Stored data entries

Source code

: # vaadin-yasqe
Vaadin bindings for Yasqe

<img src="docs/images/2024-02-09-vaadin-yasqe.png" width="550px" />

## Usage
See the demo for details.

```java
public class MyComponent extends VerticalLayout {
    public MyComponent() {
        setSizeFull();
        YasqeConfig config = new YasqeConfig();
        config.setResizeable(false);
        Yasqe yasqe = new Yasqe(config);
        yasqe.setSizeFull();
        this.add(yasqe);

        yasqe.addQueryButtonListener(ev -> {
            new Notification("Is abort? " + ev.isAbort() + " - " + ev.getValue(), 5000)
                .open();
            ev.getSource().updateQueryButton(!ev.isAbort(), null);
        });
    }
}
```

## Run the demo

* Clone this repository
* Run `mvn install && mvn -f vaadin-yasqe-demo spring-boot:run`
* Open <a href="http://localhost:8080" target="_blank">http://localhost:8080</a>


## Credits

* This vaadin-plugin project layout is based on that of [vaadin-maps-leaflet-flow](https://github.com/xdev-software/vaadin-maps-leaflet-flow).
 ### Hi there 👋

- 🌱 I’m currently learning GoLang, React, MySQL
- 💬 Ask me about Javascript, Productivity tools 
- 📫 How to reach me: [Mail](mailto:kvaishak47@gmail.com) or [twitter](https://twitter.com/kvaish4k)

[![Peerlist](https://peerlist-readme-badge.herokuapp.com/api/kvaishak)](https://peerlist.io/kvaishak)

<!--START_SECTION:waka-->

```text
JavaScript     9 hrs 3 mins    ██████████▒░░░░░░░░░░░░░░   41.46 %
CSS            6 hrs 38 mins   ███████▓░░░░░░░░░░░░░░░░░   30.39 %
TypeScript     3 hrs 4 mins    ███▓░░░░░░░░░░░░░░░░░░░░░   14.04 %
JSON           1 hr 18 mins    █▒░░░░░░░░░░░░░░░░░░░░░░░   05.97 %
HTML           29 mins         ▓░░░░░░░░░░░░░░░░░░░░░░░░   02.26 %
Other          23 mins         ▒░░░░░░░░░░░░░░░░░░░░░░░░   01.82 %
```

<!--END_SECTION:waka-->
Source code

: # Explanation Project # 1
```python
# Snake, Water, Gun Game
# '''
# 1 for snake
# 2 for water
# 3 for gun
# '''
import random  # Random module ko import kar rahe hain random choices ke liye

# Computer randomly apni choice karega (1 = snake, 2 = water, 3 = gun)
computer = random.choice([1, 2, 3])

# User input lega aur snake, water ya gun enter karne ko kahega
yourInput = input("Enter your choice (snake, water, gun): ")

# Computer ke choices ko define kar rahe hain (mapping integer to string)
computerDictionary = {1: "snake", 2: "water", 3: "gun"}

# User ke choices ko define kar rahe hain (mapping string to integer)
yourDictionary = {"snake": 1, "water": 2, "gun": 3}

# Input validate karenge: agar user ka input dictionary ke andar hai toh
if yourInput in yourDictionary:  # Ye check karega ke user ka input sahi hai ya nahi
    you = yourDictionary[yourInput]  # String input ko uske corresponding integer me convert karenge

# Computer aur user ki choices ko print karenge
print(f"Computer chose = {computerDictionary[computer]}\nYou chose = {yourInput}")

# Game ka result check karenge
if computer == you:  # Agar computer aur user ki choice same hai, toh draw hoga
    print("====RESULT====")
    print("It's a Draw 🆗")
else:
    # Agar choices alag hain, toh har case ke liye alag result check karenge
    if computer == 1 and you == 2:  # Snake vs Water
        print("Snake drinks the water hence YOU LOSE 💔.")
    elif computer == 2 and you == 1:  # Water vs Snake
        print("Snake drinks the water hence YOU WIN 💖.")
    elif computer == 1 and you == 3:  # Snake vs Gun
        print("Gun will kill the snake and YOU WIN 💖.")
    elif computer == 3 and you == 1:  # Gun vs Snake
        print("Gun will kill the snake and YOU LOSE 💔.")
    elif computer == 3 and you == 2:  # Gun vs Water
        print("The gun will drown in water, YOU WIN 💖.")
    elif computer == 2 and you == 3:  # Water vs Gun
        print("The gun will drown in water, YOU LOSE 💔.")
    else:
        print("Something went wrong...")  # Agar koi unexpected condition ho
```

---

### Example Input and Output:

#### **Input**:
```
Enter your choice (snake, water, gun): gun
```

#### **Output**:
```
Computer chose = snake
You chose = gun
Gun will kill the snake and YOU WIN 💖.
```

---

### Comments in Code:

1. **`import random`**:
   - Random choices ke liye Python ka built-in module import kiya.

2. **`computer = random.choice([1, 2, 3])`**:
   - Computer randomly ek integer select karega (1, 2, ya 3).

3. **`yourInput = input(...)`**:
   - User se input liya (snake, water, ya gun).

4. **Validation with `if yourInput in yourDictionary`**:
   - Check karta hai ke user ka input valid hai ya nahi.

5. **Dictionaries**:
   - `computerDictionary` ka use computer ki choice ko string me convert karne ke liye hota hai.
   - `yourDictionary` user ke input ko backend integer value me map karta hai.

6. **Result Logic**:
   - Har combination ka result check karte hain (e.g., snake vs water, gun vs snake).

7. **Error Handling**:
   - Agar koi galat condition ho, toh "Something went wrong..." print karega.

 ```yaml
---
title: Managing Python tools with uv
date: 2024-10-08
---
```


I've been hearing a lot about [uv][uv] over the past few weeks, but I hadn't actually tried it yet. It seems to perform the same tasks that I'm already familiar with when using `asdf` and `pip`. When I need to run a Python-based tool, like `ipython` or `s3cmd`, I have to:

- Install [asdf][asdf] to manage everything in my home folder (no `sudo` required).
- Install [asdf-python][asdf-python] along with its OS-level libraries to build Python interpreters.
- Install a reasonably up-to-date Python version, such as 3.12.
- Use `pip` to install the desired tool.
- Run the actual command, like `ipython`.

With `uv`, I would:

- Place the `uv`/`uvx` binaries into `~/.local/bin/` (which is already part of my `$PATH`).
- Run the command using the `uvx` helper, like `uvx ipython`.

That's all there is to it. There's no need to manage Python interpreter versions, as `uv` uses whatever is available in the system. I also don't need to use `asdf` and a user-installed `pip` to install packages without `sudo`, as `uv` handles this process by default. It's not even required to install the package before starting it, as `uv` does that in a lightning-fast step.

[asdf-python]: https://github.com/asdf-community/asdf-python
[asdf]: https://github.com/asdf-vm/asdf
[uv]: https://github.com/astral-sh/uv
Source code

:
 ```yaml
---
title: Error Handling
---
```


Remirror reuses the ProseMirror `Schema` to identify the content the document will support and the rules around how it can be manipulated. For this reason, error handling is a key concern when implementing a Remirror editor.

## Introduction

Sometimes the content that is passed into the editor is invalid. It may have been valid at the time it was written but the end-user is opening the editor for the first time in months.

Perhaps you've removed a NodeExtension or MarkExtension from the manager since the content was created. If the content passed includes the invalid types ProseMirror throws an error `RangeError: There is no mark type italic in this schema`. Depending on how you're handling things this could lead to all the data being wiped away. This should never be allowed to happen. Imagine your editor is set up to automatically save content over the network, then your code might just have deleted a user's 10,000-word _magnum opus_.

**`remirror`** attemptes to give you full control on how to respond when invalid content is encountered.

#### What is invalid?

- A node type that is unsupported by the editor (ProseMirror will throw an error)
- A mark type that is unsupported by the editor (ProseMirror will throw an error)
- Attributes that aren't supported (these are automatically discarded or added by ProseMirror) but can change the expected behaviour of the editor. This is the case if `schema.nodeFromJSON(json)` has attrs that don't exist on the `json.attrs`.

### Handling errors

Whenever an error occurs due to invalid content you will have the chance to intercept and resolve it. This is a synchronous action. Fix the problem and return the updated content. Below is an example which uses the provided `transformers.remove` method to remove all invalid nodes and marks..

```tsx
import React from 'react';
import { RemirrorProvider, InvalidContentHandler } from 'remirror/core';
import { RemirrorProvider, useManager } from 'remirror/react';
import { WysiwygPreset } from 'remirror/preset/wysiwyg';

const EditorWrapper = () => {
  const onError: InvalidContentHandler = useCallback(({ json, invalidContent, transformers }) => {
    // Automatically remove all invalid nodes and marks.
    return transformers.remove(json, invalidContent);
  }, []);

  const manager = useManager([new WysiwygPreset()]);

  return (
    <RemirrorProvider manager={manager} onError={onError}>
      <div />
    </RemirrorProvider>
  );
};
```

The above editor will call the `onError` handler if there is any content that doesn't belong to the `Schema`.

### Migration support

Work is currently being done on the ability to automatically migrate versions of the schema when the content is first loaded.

What needs to be done —
Search the data and copy each line containing "about".

Reply —
- 💬 Ask me about Javascript, Productivity tools 
I've been hearing a lot about [uv][uv] over the past few weeks, but I hadn't actually tried it yet. It seems to perform the same tasks that I'm already familiar with when using `asdf` and `pip`. When I need to run a Python-based tool, like `ipython` or `s3cmd`, I have to:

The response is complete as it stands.